*Goal of the exercise:* Find all lines below containing the string "subsubsection" and return them.

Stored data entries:
########################################
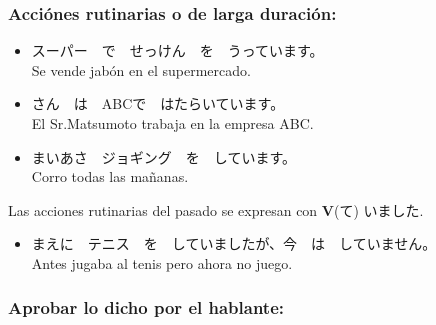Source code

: \documentclass[a4paper,12pt,oneside]{report}
\def\bv{\textbf{V}} %
\begin{document}
\begin{CJK*}{UTF8}{min}
      \subsubsection{Acci\'ones rutinarias o de larga duraci\'on:}
        \fbox{\bv(て) います}

        \begin{itemize}
          \item スーパー　で　せっけん　を　うっています。\\
                Se vende jab\'on en el supermercado.
          \item {}さん　は　ABCで　はたらいています。\\
                El Sr.Matsumoto trabaja en la empresa ABC.
          \item まいあさ　ジョギング　を　しています。\\
                Corro todas las mañanas.
        \end{itemize}
        \hfill

        Las acciones rutinarias del pasado se expresan con \bv(て) いました.

        \begin{itemize}
          \item まえに　テニス　を　していましたが、今　は　していません。\\
                Antes jugaba al tenis pero ahora no juego.
        \end{itemize}

      \subsubsection{Aprobar lo dicho por el hablante:}


\end{CJK*}
\end{document}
########################################
*Output of the task:*
      \subsubsection{Acci\'ones rutinarias o de larga duraci\'on:}
      \subsubsection{Aprobar lo dicho por el hablante:}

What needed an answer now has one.